# Health Insurance



## Guest (Jan 17, 2011)

Hello all!

Anyone have hints about good cyprus Health Insurance companies? It should be cheaper to use a Cyprus one instead of a foreign


Greetings

Anders


----------



## Veronica (Apr 5, 2008)

Interlife on the main Debenhams roundabout.


----------



## Guest (Jan 17, 2011)

Veronica said:


> Interlife on the main Debenhams roundabout.


I found the homepage but it is a strange mix of English and Greek. Do you know if they have an english one

INTERLIFE Insurance Co Ltd - ?????? ??????


----------



## Guest (Jan 17, 2011)

Vegaanders said:


> I found the homepage but it is a strange mix of English and Greek. Do you know if they have an english one
> 
> INTERLIFE Insurance Co Ltd - ?????? ??????


interesting article about Interlife

Financialmirror.com News - Insurance boss Kontominas sets sights on InterLife Cyprus


----------



## Veronica (Apr 5, 2008)

Vegaanders said:


> I found the homepage but it is a strange mix of English and Greek. Do you know if they have an english one
> 
> INTERLIFE Insurance Co Ltd - ?????? ??????

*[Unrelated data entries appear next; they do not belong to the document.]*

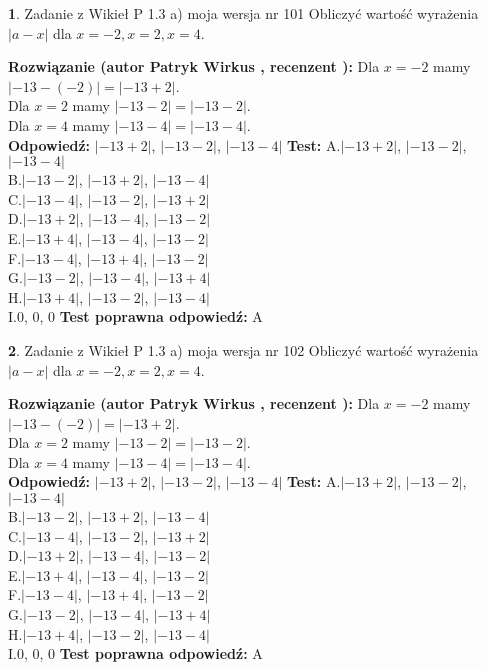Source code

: \documentclass[12pt, a4paper]{article}
\theoremstyle{definition} %
\newtheorem{zad}{}
\newcommand{\zadStart}[1]{\begin{zad}#1\newline}
\newcommand{\zadStop}{\end{zad}}
\newcommand{\rozwStart}[2]{\noindent \textbf{Rozwiązanie (autor #1 , recenzent #2): }\newline}
\newcommand{\rozwStop}{\newline}
\newcommand{\odpStart}{\noindent \textbf{Odpowiedź:}\newline}
\newcommand{\odpStop}{\newline}
\newcommand{\testStart}{\noindent \textbf{Test:}\newline}
\newcommand{\testStop}{\newline}
\newcommand{\kluczStart}{\noindent \textbf{Test poprawna odpowiedź:}\newline}
\newcommand{\kluczStop}{\newline}
\begin{document}
\zadStart{Zadanie z Wikieł P 1.3 a) moja wersja nr 101}
Obliczyć wartość wyrażenia $|a - x|$ dla $x=-2,x=2,x=4$.
\zadStop
\rozwStart{Patryk Wirkus}{}
Dla $x = -2$ mamy $|-13 - (-2)| = |-13 + 2|$.\\
Dla $x = 2$ mamy $|-13 - 2| = |-13 - 2|$.\\
Dla $x = 4$ mamy $|-13 - 4| = |-13 - 4|$.\\
\rozwStop
\odpStart
$|-13 + 2|$, $|-13 - 2|$, $|-13 - 4|$
\odpStop
\testStart
A.$|-13 + 2|$, $|-13 - 2|$, $|-13 - 4|$\\
B.$|-13 - 2|$, $|-13 + 2|$, $|-13 - 4|$\\
C.$|-13 - 4|$, $|-13 - 2|$, $|-13 + 2|$\\
D.$|-13 + 2|$, $|-13 - 4|$, $|-13 - 2|$\\
E.$|-13 + 4|$, $|-13 - 4|$, $|-13 - 2|$\\
F.$|-13 - 4|$, $|-13 + 4|$, $|-13 - 2|$\\
G.$|-13 - 2|$, $|-13 - 4|$, $|-13 + 4|$\\
H.$|-13 + 4|$, $|-13 - 2|$, $|-13 - 4|$\\
I.$0$, $0$, $0$
\testStop
\kluczStart
A
\kluczStop



\zadStart{Zadanie z Wikieł P 1.3 a) moja wersja nr 102}
Obliczyć wartość wyrażenia $|a - x|$ dla $x=-2,x=2,x=4$.
\zadStop
\rozwStart{Patryk Wirkus}{}
Dla $x = -2$ mamy $|-13 - (-2)| = |-13 + 2|$.\\
Dla $x = 2$ mamy $|-13 - 2| = |-13 - 2|$.\\
Dla $x = 4$ mamy $|-13 - 4| = |-13 - 4|$.\\
\rozwStop
\odpStart
$|-13 + 2|$, $|-13 - 2|$, $|-13 - 4|$
\odpStop
\testStart
A.$|-13 + 2|$, $|-13 - 2|$, $|-13 - 4|$\\
B.$|-13 - 2|$, $|-13 + 2|$, $|-13 - 4|$\\
C.$|-13 - 4|$, $|-13 - 2|$, $|-13 + 2|$\\
D.$|-13 + 2|$, $|-13 - 4|$, $|-13 - 2|$\\
E.$|-13 + 4|$, $|-13 - 4|$, $|-13 - 2|$\\
F.$|-13 - 4|$, $|-13 + 4|$, $|-13 - 2|$\\
G.$|-13 - 2|$, $|-13 - 4|$, $|-13 + 4|$\\
H.$|-13 + 4|$, $|-13 - 2|$, $|-13 - 4|$\\
I.$0$, $0$, $0$
\testStop
\kluczStart
A
\kluczStop
\end{document}

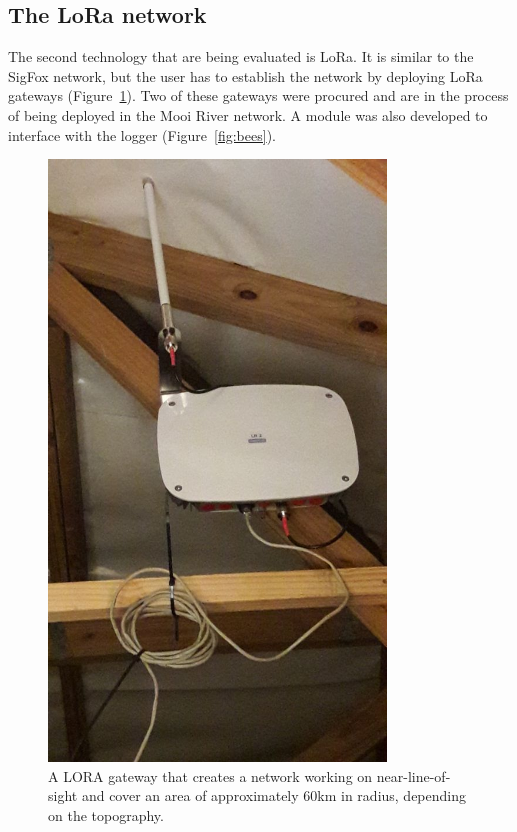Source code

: \documentclass{wrcreport}
\begin{document}
\subsection{The LoRa network}

The second technology that are being evaluated is LoRa. It is similar to the SigFox network, but the user has to establish the network by deploying LoRa gateways (Figure~\ref{fig:lora}). Two of these gateways were procured and are in the process of being deployed in the Mooi River network. A module was also developed to interface with the logger (Figure~\ref{fig:bees}).

\begin{figure}[!htp]
  \begin{center}
    \includegraphics[width=0.8\textwidth]{LORA-gateway.jpg}
  \end{center}
  \caption[A LORA gateway.]{A LORA gateway that creates a network working on near-line-of-sight and cover an area of approximately 60km in radius, depending on the topography.}
\label{fig:lora}
\end{figure}
\end{document}
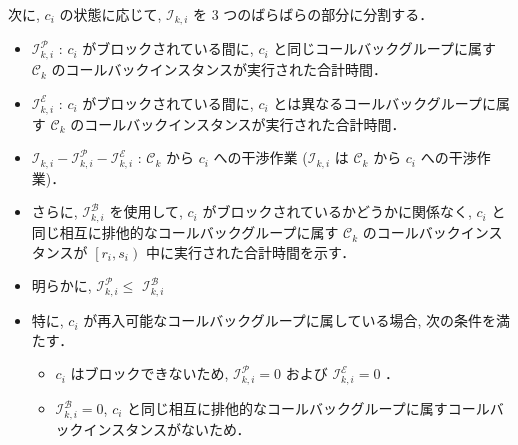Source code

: \begin{frame}{}
    次に, $c_{i}$ の状態に応じて, $\mathcal{I}_{k, i}$ を 3 つのばらばらの部分に分割する．
    \begin{itemize}
        \item  $\mathcal{I}_{k, i}^{\mathcal{P}}$ : $c_{i}$ がブロックされている間に, $c_{i}$ と同じコールバックグループに属す $\mathcal{C}_{k}$ のコールバックインスタンスが実行された合計時間．

        \item  $\mathcal{I}_{k, i}^{\mathcal{E}}$ : $c_{i}$ がブロックされている間に, $c_{i}$ とは異なるコールバックグループに属す $\mathcal{C}_{k}$ のコールバックインスタンスが実行された合計時間．

        \item  $\mathcal{I}_{k, i}-\mathcal{I}_{k, i}^{\mathcal{P}}-\mathcal{I}_{k, i}^{\mathcal{E}}$ : $\mathcal{C}_{k}$ から $c_{i}$ への干渉作業 ($\mathcal{I}_{k, i}$ は $\mathcal{C}_{k}$ から $c_{i}$ への干渉作業)．
    \end{itemize}
\end{frame}

\begin{frame}{}
    \begin{itemize}
        \item さらに, $\mathcal{I}_{k, i}^{\mathcal{B}}$ を使用して, $c_{i}$ がブロックされているかどうかに関係なく, $c_{i}$ と同じ相互に排他的なコールバックグループに属す $\mathcal{C}_{k}$ のコールバックインスタンスが $\left[r_{i}, s_{i}\right)$ 中に実行された合計時間を示す．
        \item 明らかに, $\mathcal{I}_{k, i}^{\mathcal{P}} \leq$  $\mathcal{I}_{k, i}^{\mathcal{B}}$
        \item 特に, $c_{i}$ が再入可能なコールバックグループに属している場合, 次の条件を満たす．

              \begin{itemize}
                  \item  $c_{i}$ はブロックできないため, $\mathcal{I}_{k, i}^{\mathcal{P}}=0$ および $\mathcal{I}_{k, i}^{\mathcal{E}}=0$ ．

                  \item  $\mathcal{I}_{k, i}^{\mathcal{B}}=0$, $c_{i}$ と同じ相互に排他的なコールバックグループに属すコールバックインスタンスがないため．

              \end{itemize}
    \end{itemize}
\end{frame}

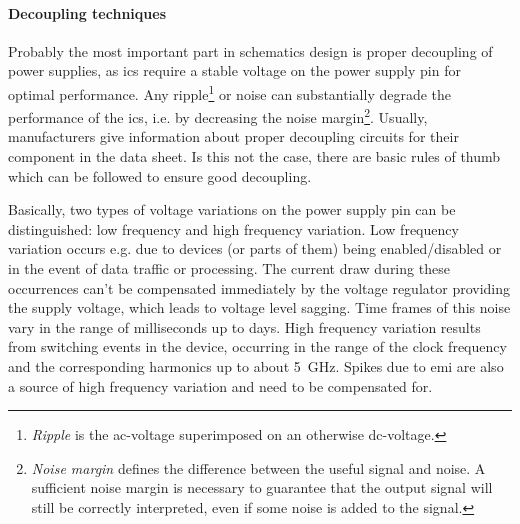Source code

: \paragraph{Decoupling techniques}
Probably the most important part in schematics design is proper decoupling of power supplies, as \glspl{ic} require a stable voltage on the power supply pin for optimal performance. Any ripple\footnote{\textit{Ripple} is the \gls{ac}-voltage superimposed on an otherwise \gls{dc}-voltage.} or noise can substantially degrade the performance of the \glspl{ic}, i.e. by decreasing the noise margin\footnote{\textit{Noise margin} defines the difference between the useful signal and noise. A sufficient noise margin is necessary to guarantee that the output signal will still be correctly interpreted, even if some noise is added to the signal.}. Usually, manufacturers give information about proper decoupling circuits for their component in the data sheet. Is this not the case, there are basic rules of thumb which can be followed to ensure good decoupling. \cite{decouple}

Basically, two types of voltage variations on the power supply pin can be distinguished: low frequency and high frequency variation. Low frequency variation occurs e.g. due to devices (or parts of them) being enabled/disabled or in the event of data traffic or processing. The current draw during these occurrences can't be compensated immediately by the voltage regulator providing the supply voltage, which leads to voltage level sagging. Time frames of this noise vary in the range of milliseconds up to days. High frequency variation results from switching events in the device, occurring in the range of the clock frequency and the corresponding harmonics up to about \SI{5}{\giga \hertz}. Spikes due to \gls{emi} are also a source of high frequency variation and need to be compensated for. \cite{xilDecouple} 

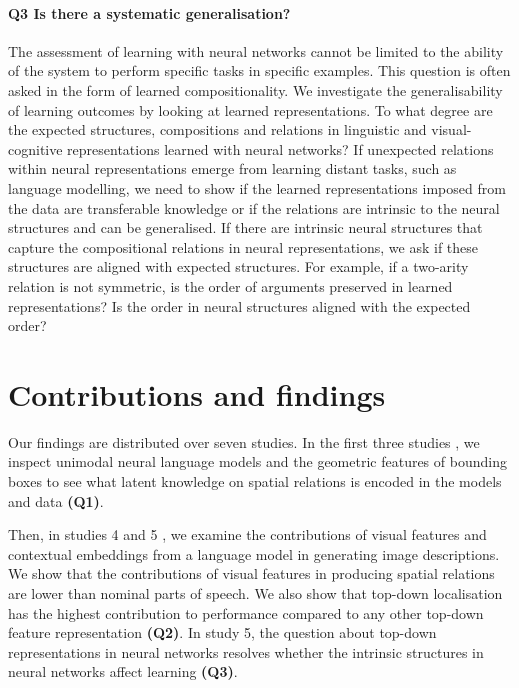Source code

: \paragraph{Q3 Is there a systematic generalisation?} 
The assessment of learning with neural networks cannot be limited to the ability of the system to perform specific tasks in specific examples. 
This question is often asked in the form of learned compositionality. 
We investigate the generalisability of learning outcomes by looking at learned representations. 
To what degree are the expected structures, compositions and relations in linguistic and visual-cognitive representations learned with neural networks? 
If unexpected relations within neural representations emerge from learning distant tasks, such as language modelling, we need to show if the learned representations imposed from the data are transferable knowledge or if the relations are intrinsic to the neural structures and can be generalised.
If there are intrinsic neural structures that capture the compositional relations in neural representations, we ask if these structures are aligned with expected structures. 
For example, if a two-arity relation is not symmetric, is the order of arguments preserved in learned representations?
Is the order in neural structures aligned with the expected order?
















\section{Contributions and findings}
\label{sec:intro:contributions}





Our findings are distributed over seven studies. 
In the first three studies
\citep{dobnik-etal-2018-exploring,ghanimifard-dobnik-2019-neural,dobnik-ghanimifard-2020-geo},
we inspect unimodal neural language models and the geometric features of bounding boxes to see what latent knowledge on spatial relations is encoded in the models and data \textbf{(Q1)}. 

Then, in studies 4 and 5  \citep{ghanimifard2018knowing,ghanimifard-dobnik-2019-what},
we examine the contributions of visual features and contextual embeddings from a language model in generating image descriptions. We show that the contributions of visual features in producing spatial relations are lower than nominal parts of speech. We also show that top-down localisation has the highest contribution to performance compared to any other top-down feature representation \textbf{(Q2)}.  
In study 5, the question about top-down representations in neural networks resolves whether the intrinsic structures in neural networks affect learning \textbf{(Q3)}. 

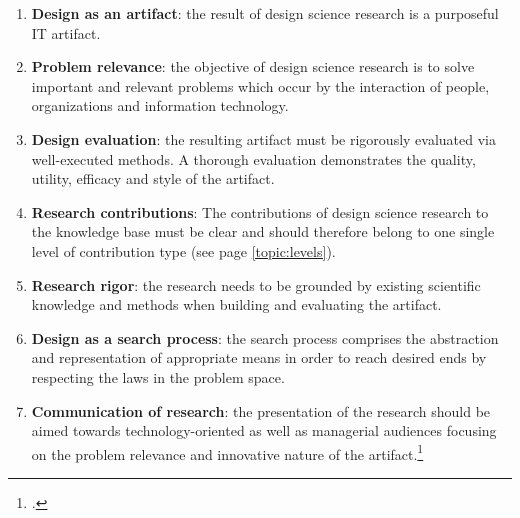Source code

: \begin{enumerate}
    \item \textbf{Design as an artifact}: the result of design science research is a purposeful IT artifact.
    \item \textbf{Problem relevance}: the objective of design science research is to solve important and relevant problems which occur by the interaction of people, organizations and information technology.
    \item \textbf{Design evaluation}: the resulting artifact must be rigorously evaluated via well-executed methods. A thorough evaluation demonstrates the quality, utility, efficacy and style of the artifact.
    \item \textbf{Research contributions}: The contributions of design science research to the knowledge base must be clear and should therefore belong to one single level of contribution type (see page \ref{topic:levels}).
    \item \textbf{Research rigor}: the research needs to be grounded by existing scientific knowledge and methods when building and evaluating the artifact.
    \item \textbf{Design as a search process}: the search process comprises the abstraction and representation of appropriate means in order to reach desired ends by respecting the laws in the problem space.
    \item \textbf{Communication of research}: the presentation of the research should be aimed towards technology-oriented as well as managerial audiences focusing on the problem relevance and innovative nature of the artifact.\footcites[Cf.][p.iv]{ZmudEditorComments1997}[cf.][pp.82 et seq]{HevnerDesignScienceResearch2004}[cf.][p.viii]{WeberEditorCommentsStill2003}
\end{enumerate}


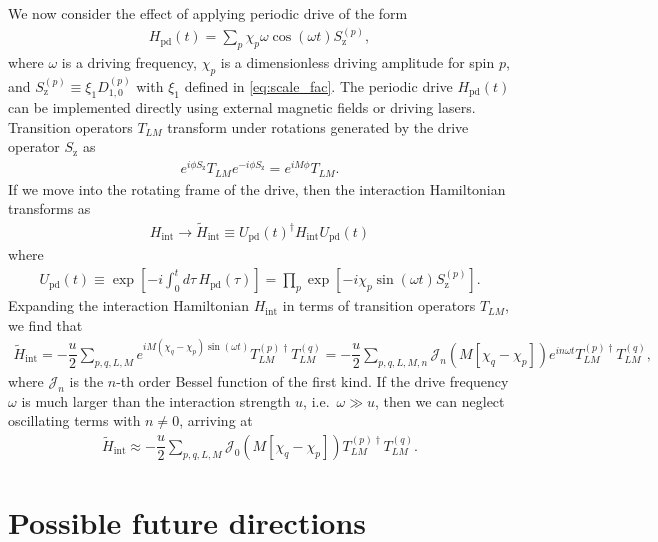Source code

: \documentclass[nofootinbib,notitlepage,11pt]{revtex4-2}
\renewcommand{\t}{\text} %
\newcommand{\f}[2]{\dfrac{#1}{#2}} %
\newcommand{\p}[1]{\left(#1\right)} %
\renewcommand{\sp}[1]{\left[#1\right]} %
\newcommand{\1}{\mathds{1}}
\newcommand{\z}{\text{z}}
\newcommand{\J}{\mathcal{J}}
\begin{document}
We now consider the effect of applying periodic drive of the form
\begin{align}
  H_{\t{pd}}\p{t} = \sum_p \chi_p \omega \cos\p{\omega t} S_\z^{(p)},
\end{align}
where $\omega$ is a driving frequency, $\chi_p$ is a dimensionless
driving amplitude for spin $p$, and
$S_\z^{(p)} \equiv \xi_1 D_{1,0}^{(p)}$ with $\xi_1$ defined in
\eqref{eq:scale_fac}.  The periodic drive $H_{\t{pd}}\p{t}$ can be
implemented directly using external magnetic fields or driving lasers.
Transition operators $T_{LM}$ transform under rotations generated by
the drive operator $S_\z$ as
\begin{align}
  e^{i\phi S_\z} T_{LM} e^{-i\phi S_\z} = e^{iM\phi} T_{LM}.
\end{align}
If we move into the rotating frame of the drive, then the interaction
Hamiltonian transforms as
\begin{align}
  H_{\t{int}} \to \tilde H_{\t{int}}
  \equiv U_{\t{pd}}\p{t}^\dag H_{\t{int}} U_{\t{pd}}\p{t}
\end{align}
where
\begin{align}
  U_{\t{pd}}\p{t} \equiv \exp\sp{-i\int_0^td\tau\,H_{\t{pd}}\p{\tau}}
  = \prod_p \exp\sp{-i \chi_p \sin\p{\omega t} S_\z^{(p)}}.
\end{align}
Expanding the interaction Hamiltonian $H_{\t{int}}$ in terms of
transition operators $T_{LM}$, we find that
\begin{align}
  \tilde H_{\t{int}}
  = -\f{u}{2} \sum_{p,q,L,M} e^{iM\p{\chi_q-\chi_p}\sin\p{\omega t}}
  T_{LM}^{(p)\dag} T_{LM}^{(q)}
  = -\f{u}{2} \sum_{p,q,L,M,n}
  \J_n\p{M\sp{\chi_q-\chi_p}} e^{in\omega t}
  T_{LM}^{(p)\dag} T_{LM}^{(q)},
\end{align}
where $\J_n$ is the $n$-th order Bessel function of the first kind.
If the drive frequency $\omega$ is much larger than the interaction
strength $u$, i.e.~$\omega\gg u$, then we can neglect oscillating
terms with $n\ne0$, arriving at
\begin{align}
  \tilde H_{\t{int}} \approx -\f{u}{2} \sum_{p,q,L,M}
  \J_0\p{M\sp{\chi_q-\chi_p}}
  T_{LM}^{(p)\dag} T_{LM}^{(q)}.
\end{align}

\section{Possible future directions}
\end{document}
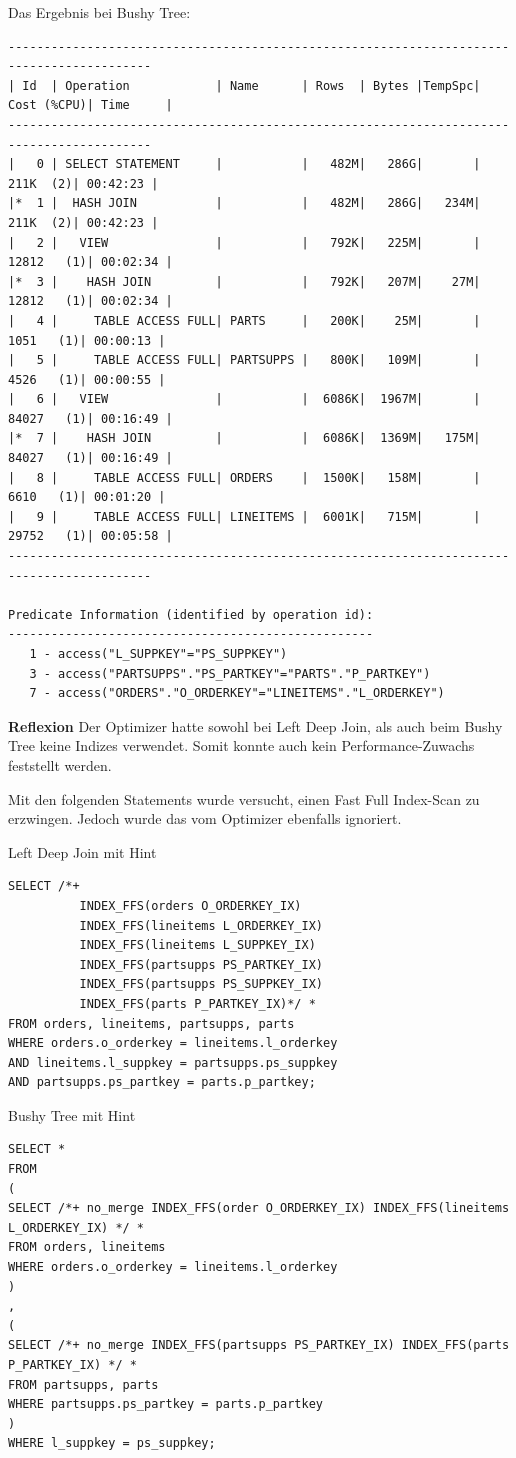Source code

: \documentclass[10pt]{article}
\begin{document}
Das Ergebnis bei Bushy Tree:
\begin{lstlisting}[style=queryexecutionplan]
------------------------------------------------------------------------------------------
| Id  | Operation            | Name      | Rows  | Bytes |TempSpc| Cost (%CPU)| Time     |
------------------------------------------------------------------------------------------
|   0 | SELECT STATEMENT     |           |   482M|   286G|       |   211K  (2)| 00:42:23 |
|*  1 |  HASH JOIN           |           |   482M|   286G|   234M|   211K  (2)| 00:42:23 |
|   2 |   VIEW               |           |   792K|   225M|       | 12812   (1)| 00:02:34 |
|*  3 |    HASH JOIN         |           |   792K|   207M|    27M| 12812   (1)| 00:02:34 |
|   4 |     TABLE ACCESS FULL| PARTS     |   200K|    25M|       |  1051   (1)| 00:00:13 |
|   5 |     TABLE ACCESS FULL| PARTSUPPS |   800K|   109M|       |  4526   (1)| 00:00:55 |
|   6 |   VIEW               |           |  6086K|  1967M|       | 84027   (1)| 00:16:49 |
|*  7 |    HASH JOIN         |           |  6086K|  1369M|   175M| 84027   (1)| 00:16:49 |
|   8 |     TABLE ACCESS FULL| ORDERS    |  1500K|   158M|       |  6610   (1)| 00:01:20 |
|   9 |     TABLE ACCESS FULL| LINEITEMS |  6001K|   715M|       | 29752   (1)| 00:05:58 |
------------------------------------------------------------------------------------------
 
Predicate Information (identified by operation id):
---------------------------------------------------
   1 - access("L_SUPPKEY"="PS_SUPPKEY")
   3 - access("PARTSUPPS"."PS_PARTKEY"="PARTS"."P_PARTKEY")
   7 - access("ORDERS"."O_ORDERKEY"="LINEITEMS"."L_ORDERKEY")
\end{lstlisting}
\textbf{Reflexion} \newline
Der Optimizer hatte sowohl bei Left Deep Join, als auch beim Bushy Tree keine Indizes verwendet.
Somit konnte auch kein Performance-Zuwachs feststellt werden.

Mit den folgenden Statements wurde versucht, einen Fast Full Index-Scan zu erzwingen. Jedoch wurde das vom Optimizer ebenfalls ignoriert.

Left Deep Join mit Hint
\begin{lstlisting}[style=sql]
SELECT /*+ 
          INDEX_FFS(orders O_ORDERKEY_IX) 
          INDEX_FFS(lineitems L_ORDERKEY_IX) 
          INDEX_FFS(lineitems L_SUPPKEY_IX) 
          INDEX_FFS(partsupps PS_PARTKEY_IX) 
          INDEX_FFS(partsupps PS_SUPPKEY_IX) 
          INDEX_FFS(parts P_PARTKEY_IX)*/ *
FROM orders, lineitems, partsupps, parts
WHERE orders.o_orderkey = lineitems.l_orderkey
AND lineitems.l_suppkey = partsupps.ps_suppkey
AND partsupps.ps_partkey = parts.p_partkey;
\end{lstlisting}
Bushy Tree mit Hint
\begin{lstlisting}[style=sql]
SELECT *
FROM 
(
SELECT /*+ no_merge INDEX_FFS(order O_ORDERKEY_IX) INDEX_FFS(lineitems L_ORDERKEY_IX) */ *
FROM orders, lineitems
WHERE orders.o_orderkey = lineitems.l_orderkey
)
,
(
SELECT /*+ no_merge INDEX_FFS(partsupps PS_PARTKEY_IX) INDEX_FFS(parts P_PARTKEY_IX) */ *
FROM partsupps, parts
WHERE partsupps.ps_partkey = parts.p_partkey
)
WHERE l_suppkey = ps_suppkey;
\end{lstlisting}
\end{document}
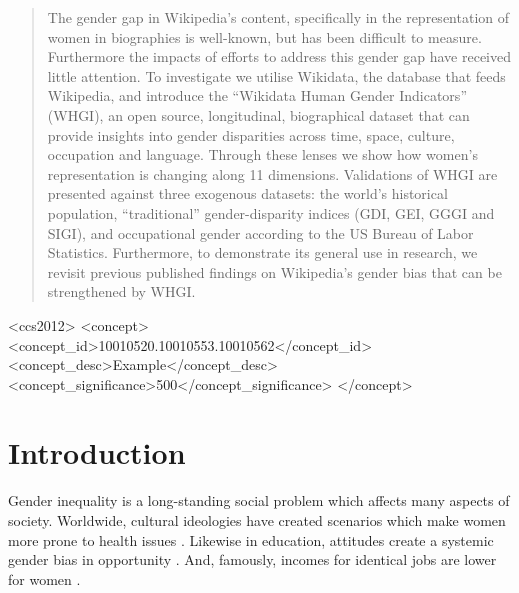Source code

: \documentclass{sig-alternate-05-2015}
\begin{document}
\maketitle
\begin{abstract}
The gender gap in Wikipedia's content, specifically in the representation of women in biographies is well-known, but has been difficult to measure. Furthermore the impacts of efforts to address this gender gap have received little attention. To investigate we utilise Wikidata, the database that feeds Wikipedia, and introduce the ``Wikidata Human Gender Indicators'' (WHGI), an open source, longitudinal, biographical dataset that can provide insights into gender disparities across time, space, culture, occupation and language. Through these lenses we show how women's representation is changing along 11 dimensions. Validations of WHGI are presented against three exogenous datasets: the world's historical population, ``traditional'' gender-disparity indices (GDI, GEI, GGGI and SIGI), and occupational gender according to the US Bureau of Labor Statistics. Furthermore, to demonstrate its general use in research, we revisit previous published findings on Wikipedia's gender bias that can be strengthened by WHGI. 
\end{abstract}


%
%
\begin{CCSXML}
<ccs2012>
 <concept>
  <concept_id>10010520.10010553.10010562</concept_id>
  <concept_desc>Example</concept_desc>
  <concept_significance>500</concept_significance>
 </concept>

\end{CCSXML}



%
%

%
%
\printccsdesc



\section{Introduction}

Gender inequality is a long-standing social problem which affects many aspects of society. Worldwide, cultural ideologies have created scenarios which make women more prone to health issues \cite{world_health_organization_women_2009}. Likewise in education, attitudes create a systemic gender bias in opportunity \cite{heward_gender_1999}. And, famously, incomes for identical jobs are lower for women \cite{burstein_equal_????}.
\end{document}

Pitsa is the owner and this is another website I have found which is in English
About us :: Pitsas Insurance - www.pitsasinsurance.com


----------



## Guest (Jan 17, 2011)

Veronica said:


> Pitsa is the owner and this is another website I have found which is in English
> About us :: Pitsas Insurance - www.pitsasinsurance.com


Is Healthinsurance mandatory on Cyprus like here in Germany?


----------



## Veronica (Apr 5, 2008)

Vegaanders said:


> Is Healthinsurance mandatory on Cyprus like here in Germany?


Not to my knowledge.


----------



## zin (Oct 28, 2010)

Here's the english version of the interlife site

INTERLIFE Insurance Co Ltd - Home


----------



## Guest (Jan 17, 2011)

zin said:


> Here's the english version of the interlife site
> 
> INTERLIFE Insurance Co Ltd - Home


Hi!
If you go on some page you will see that most is in Greek


Unfortunatly

Anders


----------



## zin (Oct 28, 2010)

hmm so it does. 

The get a quote button says "under construction" in any case.

The Limassol branch on that website (which is PM Nikolaou) is +35725589777. I think it was Limassol you were moving to?


----------



## theresoon (Apr 11, 2008)

Vegaanders said:


> Hello all!
> 
> Anyone have hints about good cyprus Health Insurance companies? It should be cheaper to use a Cyprus one instead of a foreign
> 
> ...


Do you want cheaper or better coverage? The Cyprus insurance policies don't cover very much. If you are going to be here only part of the year I would check out all options.


----------



## Guest (Jan 17, 2011)

theresoon said:


> Do you want cheaper or better coverage? The Cyprus insurance policies don't cover very much. If you are going to be here only part of the year I would check out all options.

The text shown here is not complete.